Imagem: Ludovic Péron. Licença: Creative Commons BY-SA
Reportagem: Mario Gazzola
Jogo friamente calculado. Poucas chances claras. Equipes muito parelhas. E um gol decisivo quando dificilmente seria possível uma reação e empatar pra estender o jogo. CR7 tava mais pra zap seco do que protagonista: não jogou mal, só teve pouca influência na partida. Os Toureiros trancaram demais os espaços e os Lusitanos não puderam criar muita coisa. O Cris passou o jogo cercado, sem condições de finalizar as redondas que recebia.

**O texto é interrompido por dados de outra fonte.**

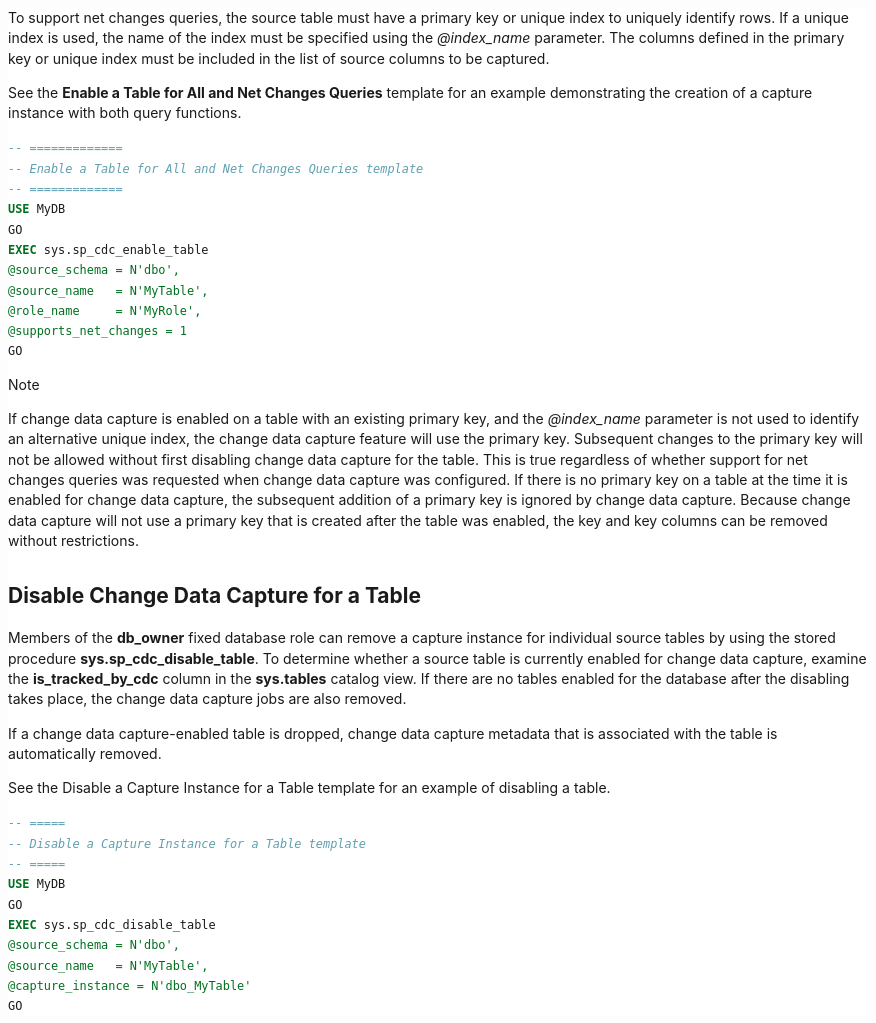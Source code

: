  To support net changes queries, the source table must have a primary key or unique index to uniquely identify rows. If a unique index is used, the name of the index must be specified using the *@index_name* parameter. The columns defined in the primary key or unique index must be included in the list of source columns to be captured.  
  
 See the **Enable a Table for All and Net Changes Queries** template for an example demonstrating the creation of a capture instance with both query functions.  
  
```sql  
-- =============  
-- Enable a Table for All and Net Changes Queries template   
-- =============  
USE MyDB  
GO  
EXEC sys.sp_cdc_enable_table  
@source_schema = N'dbo',  
@source_name   = N'MyTable',  
@role_name     = N'MyRole',  
@supports_net_changes = 1  
GO  
```  
  
> [!NOTE]
>  If change data capture is enabled on a table with an existing primary key, and the *@index_name* parameter is not used to identify an alternative unique index, the change data capture feature will use the primary key. Subsequent changes to the primary key will not be allowed without first disabling change data capture for the table. This is true regardless of whether support for net changes queries was requested when change data capture was configured. If there is no primary key on a table at the time it is enabled for change data capture, the subsequent addition of a primary key is ignored by change data capture. Because change data capture will not use a primary key that is created after the table was enabled, the key and key columns can be removed without restrictions.  
  
## Disable Change Data Capture for a Table  
 Members of the **db_owner** fixed database role can remove a capture instance for individual source tables by using the stored procedure **sys.sp_cdc_disable_table**. To determine whether a source table is currently enabled for change data capture, examine the **is_tracked_by_cdc** column in the **sys.tables** catalog view. If there are no tables enabled for the database after the disabling takes place, the change data capture jobs are also removed.  
  
 If a change data capture-enabled table is dropped, change data capture metadata that is associated with the table is automatically removed.  
  
 See the Disable a Capture Instance for a Table template for an example of disabling a table.  
  
```sql  
-- =====  
-- Disable a Capture Instance for a Table template   
-- =====  
USE MyDB  
GO  
EXEC sys.sp_cdc_disable_table  
@source_schema = N'dbo',  
@source_name   = N'MyTable',  
@capture_instance = N'dbo_MyTable'  
GO  
```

O time do Luís de la Fuente teve mais controle de posse, mas não empilhou chances. Os tugas do Roberto Martínez trancaram o ferrolho e ameaçaram em algumas transições. Clássico tenso, cheio de estratégias, meio burocrático até. E apenas pra lá dos 90 minutos que o Mikel Merino, que entrou no lugar do Dani Olmo, decidiu a parada com uma tacada de mestre e uma ajuda do Ferrán Torres, que também foi a campo na segunda etapa, no lugar do Baena.
O peso emocional dessa disputa deu com os dois pés no peito do Cristiano Ronaldo: era a última chance de um dos maiores cracaços do mundo futebolístico levar a taça pra casa, e ele já tinha cantado a bola sobre esta ser a última copa que disputaria. Agora, já elvis: a trajetória do CR7 na seleção tem uma eliminação como capítulo final.
Espanha 1x0 pra cima de Portugal. Mikel Merino homem do jogo. Pouca coisa pro Anthony Taylor apitar.